CMMS By The Numbers
Getting “Experitive” with the Maintenance Maven
“Maintenance Maven” Steve Brous provided some strong advice in his blog post, Good Data & Bad Decisions: Winging it in the Maintenance Department: In business as in life, using anything other than complete, accurate data to make decisions can be both dangerous and costly.
Steve’s point is important to re-iterate. He coined a term around it—experitive. A combination of “experiential” and “intuitive,” it describes a form of decision-making that relies on instinct instead of data. In reality, it often means working with no data.
As Steve mentions in his post, this kind of decision-making is less than optimal. Sometimes it gets you the results you’re looking for. However, without consistently good data, a business can’t make consistently good decisions. And without the ability to make sound decisions, a business can’t produce consistently good results.
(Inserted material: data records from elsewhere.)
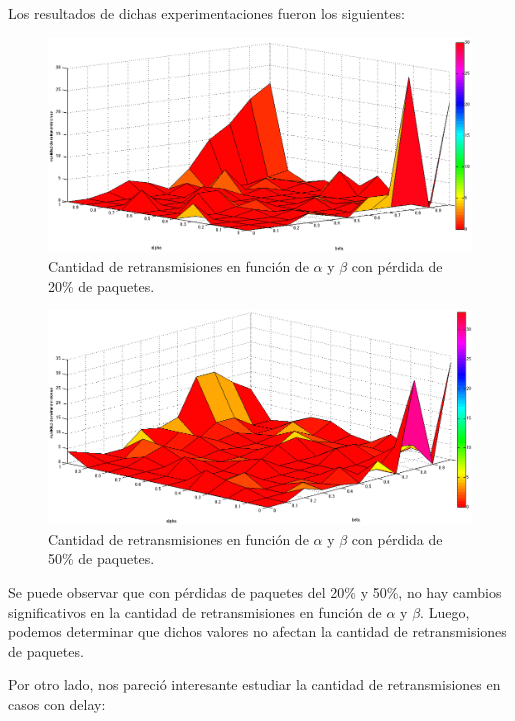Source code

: \documentclass[10pt, a4paper]{article}
\begin{document}
Los resultados de dichas experimentaciones fueron los siguientes:
\begin{figure}[H]
\begin{center}
\includegraphics[width=17cm]{alphaBetaRetransmision0,2.png}
\caption{Cantidad de retransmisiones en función de $\alpha$ y $\beta$ con pérdida de 20\% de paquetes.}
\end{center}
\end{figure}

\begin{figure}[H]
\begin{center}
\includegraphics[width=17cm]{alphaBetaRetransmision0,5.png}
\caption{Cantidad de retransmisiones en función de $\alpha$ y $\beta$ con pérdida de 50\% de paquetes.}
\end{center}
\end{figure}

Se puede observar que con pérdidas de paquetes del 20\% y 50\%, no hay cambios significativos en la cantidad de retransmisiones en función de $\alpha$ y $\beta$. Luego, podemos determinar que dichos valores no afectan la cantidad de retransmisiones de paquetes.

Por otro lado, nos pareció interesante estudiar la cantidad de retransmisiones en casos con delay:
\end{document}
Ultimately, only data-driven decisions can drive the results necessary for your business to thrive and grow. Consider the following example.
A Man Walks into a Bar…
…or rather, an employee, Dave, walks into the cold storage area of Sam’s Saloon, and he thinks, “I can save the bar some money by upgrading the old store room refrigeration condenser.”
Based on the energy rating of the system’s compressor, it’s supposed to keep the storage area cooled for about $400 per month. Dave knows the condenser’s getting old, though, very likely leaking, and probably not living up to its original performance potential.
How can he make the case to Sam that the bar’s wasting money unnecessarily, so he can buy a new condenser? If the purchase is approved, how will he prove to Sam that the investment’s paying off?
Dave could take two routes to prove his point:
The experitive route: Dave tells Sam, “I can save you lots of money,” but doesn’t say exactly how much. The new condenser (hopefully) gets approved and purchased, and through observation, Dave proclaims, “Seems better to me!”
Might sound crazy, but this is often how maintenance decisions are made—usually because people don’t think they can measure results, or don’t understand how.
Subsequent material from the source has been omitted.